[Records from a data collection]
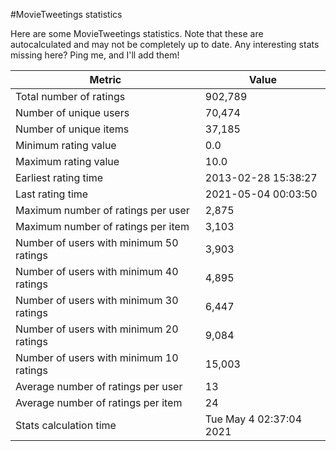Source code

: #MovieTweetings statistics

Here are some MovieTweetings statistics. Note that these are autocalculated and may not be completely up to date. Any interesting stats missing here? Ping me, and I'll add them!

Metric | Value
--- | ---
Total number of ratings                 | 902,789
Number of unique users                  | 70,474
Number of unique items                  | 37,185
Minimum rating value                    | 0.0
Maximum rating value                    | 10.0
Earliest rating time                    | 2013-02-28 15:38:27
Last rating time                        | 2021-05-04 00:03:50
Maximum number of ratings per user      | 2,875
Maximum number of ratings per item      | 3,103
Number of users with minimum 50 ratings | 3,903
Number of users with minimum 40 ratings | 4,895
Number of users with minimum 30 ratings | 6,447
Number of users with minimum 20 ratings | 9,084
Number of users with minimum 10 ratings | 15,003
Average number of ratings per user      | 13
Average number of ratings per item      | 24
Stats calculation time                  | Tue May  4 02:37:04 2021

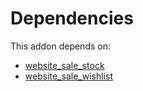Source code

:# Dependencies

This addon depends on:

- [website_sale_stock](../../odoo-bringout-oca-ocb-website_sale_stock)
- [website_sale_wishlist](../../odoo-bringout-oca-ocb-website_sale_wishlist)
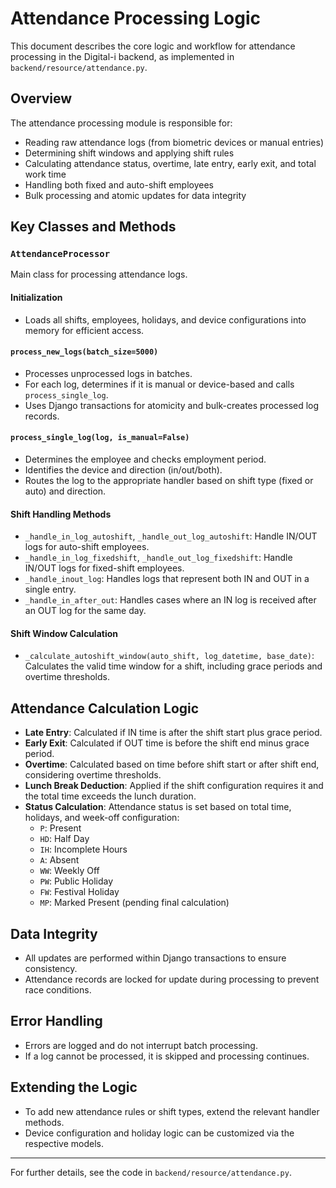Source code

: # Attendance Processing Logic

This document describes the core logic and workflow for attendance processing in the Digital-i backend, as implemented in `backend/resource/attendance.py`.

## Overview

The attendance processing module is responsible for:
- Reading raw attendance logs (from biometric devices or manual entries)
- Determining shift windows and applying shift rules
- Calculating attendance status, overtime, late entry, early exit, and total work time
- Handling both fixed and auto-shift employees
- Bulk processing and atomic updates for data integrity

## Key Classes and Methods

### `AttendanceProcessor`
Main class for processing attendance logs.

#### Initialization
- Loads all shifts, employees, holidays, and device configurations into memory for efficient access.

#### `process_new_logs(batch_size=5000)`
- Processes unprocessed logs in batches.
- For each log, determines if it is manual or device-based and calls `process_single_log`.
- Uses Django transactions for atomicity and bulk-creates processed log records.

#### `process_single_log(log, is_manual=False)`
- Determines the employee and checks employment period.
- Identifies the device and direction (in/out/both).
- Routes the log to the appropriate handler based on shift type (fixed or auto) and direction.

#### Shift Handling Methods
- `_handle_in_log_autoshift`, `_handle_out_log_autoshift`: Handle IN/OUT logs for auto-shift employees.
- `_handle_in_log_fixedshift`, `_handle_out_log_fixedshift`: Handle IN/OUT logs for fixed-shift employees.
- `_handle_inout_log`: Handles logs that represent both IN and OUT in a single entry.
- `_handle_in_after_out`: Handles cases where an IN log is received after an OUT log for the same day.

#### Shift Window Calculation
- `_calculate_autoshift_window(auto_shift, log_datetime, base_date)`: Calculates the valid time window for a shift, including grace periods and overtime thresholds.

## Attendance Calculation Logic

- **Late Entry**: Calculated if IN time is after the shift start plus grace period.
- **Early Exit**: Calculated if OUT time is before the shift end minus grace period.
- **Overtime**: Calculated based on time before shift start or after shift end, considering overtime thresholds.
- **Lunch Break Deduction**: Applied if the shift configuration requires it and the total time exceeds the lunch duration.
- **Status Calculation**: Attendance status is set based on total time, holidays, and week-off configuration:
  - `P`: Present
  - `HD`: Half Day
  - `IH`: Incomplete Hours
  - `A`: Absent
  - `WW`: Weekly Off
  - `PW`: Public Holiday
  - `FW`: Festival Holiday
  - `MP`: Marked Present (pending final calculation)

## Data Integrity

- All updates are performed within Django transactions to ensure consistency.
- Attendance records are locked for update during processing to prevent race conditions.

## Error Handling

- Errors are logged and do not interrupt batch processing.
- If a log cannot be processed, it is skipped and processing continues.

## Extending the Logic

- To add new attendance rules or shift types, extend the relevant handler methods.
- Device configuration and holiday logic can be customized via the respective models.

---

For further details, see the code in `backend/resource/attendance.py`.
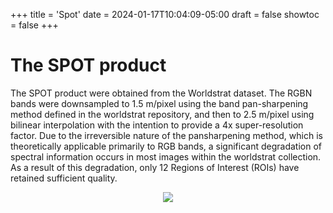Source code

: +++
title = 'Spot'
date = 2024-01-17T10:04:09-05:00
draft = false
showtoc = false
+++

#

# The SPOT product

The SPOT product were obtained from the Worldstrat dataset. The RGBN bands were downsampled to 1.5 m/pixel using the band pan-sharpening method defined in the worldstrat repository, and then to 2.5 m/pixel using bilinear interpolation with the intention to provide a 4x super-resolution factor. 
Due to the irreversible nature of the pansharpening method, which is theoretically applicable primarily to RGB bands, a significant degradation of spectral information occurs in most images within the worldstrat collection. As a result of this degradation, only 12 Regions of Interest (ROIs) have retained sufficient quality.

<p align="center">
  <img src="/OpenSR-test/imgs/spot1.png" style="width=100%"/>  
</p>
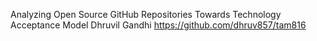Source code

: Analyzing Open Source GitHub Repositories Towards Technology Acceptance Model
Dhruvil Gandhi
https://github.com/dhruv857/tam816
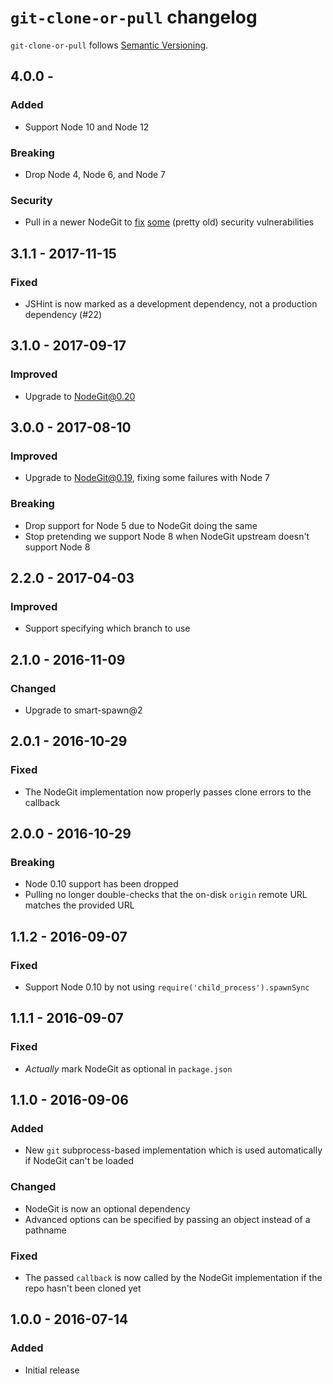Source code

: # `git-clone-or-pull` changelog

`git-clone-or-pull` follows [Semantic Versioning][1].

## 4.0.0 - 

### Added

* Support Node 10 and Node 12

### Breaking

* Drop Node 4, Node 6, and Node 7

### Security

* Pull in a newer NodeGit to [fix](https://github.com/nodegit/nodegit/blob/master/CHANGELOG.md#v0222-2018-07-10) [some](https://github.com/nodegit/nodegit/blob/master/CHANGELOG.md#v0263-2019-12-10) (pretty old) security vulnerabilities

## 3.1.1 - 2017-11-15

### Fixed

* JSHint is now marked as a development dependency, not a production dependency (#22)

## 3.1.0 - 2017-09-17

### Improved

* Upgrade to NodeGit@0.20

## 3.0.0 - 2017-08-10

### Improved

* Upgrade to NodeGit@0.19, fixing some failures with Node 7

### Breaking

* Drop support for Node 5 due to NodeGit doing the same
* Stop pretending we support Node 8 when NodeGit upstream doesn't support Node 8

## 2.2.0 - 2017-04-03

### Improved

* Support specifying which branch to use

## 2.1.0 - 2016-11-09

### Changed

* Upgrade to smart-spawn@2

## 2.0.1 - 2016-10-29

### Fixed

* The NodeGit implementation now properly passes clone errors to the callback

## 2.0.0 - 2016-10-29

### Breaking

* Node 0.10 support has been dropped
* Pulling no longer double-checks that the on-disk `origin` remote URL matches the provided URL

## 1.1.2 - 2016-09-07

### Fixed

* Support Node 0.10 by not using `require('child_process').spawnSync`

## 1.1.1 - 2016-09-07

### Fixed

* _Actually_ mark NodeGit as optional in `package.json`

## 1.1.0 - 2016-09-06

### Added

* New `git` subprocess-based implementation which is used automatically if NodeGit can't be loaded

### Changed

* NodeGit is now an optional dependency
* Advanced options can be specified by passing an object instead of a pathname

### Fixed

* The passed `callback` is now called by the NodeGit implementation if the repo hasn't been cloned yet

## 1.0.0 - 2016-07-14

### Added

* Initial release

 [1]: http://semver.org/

## [YOUR TASK]
Identify each line in the entries with the word "checks" and copy it.

## [OUTPUT]
- Determines the employee and checks employment period.
* Pulling no longer double-checks that the on-disk `origin` remote URL matches the provided URL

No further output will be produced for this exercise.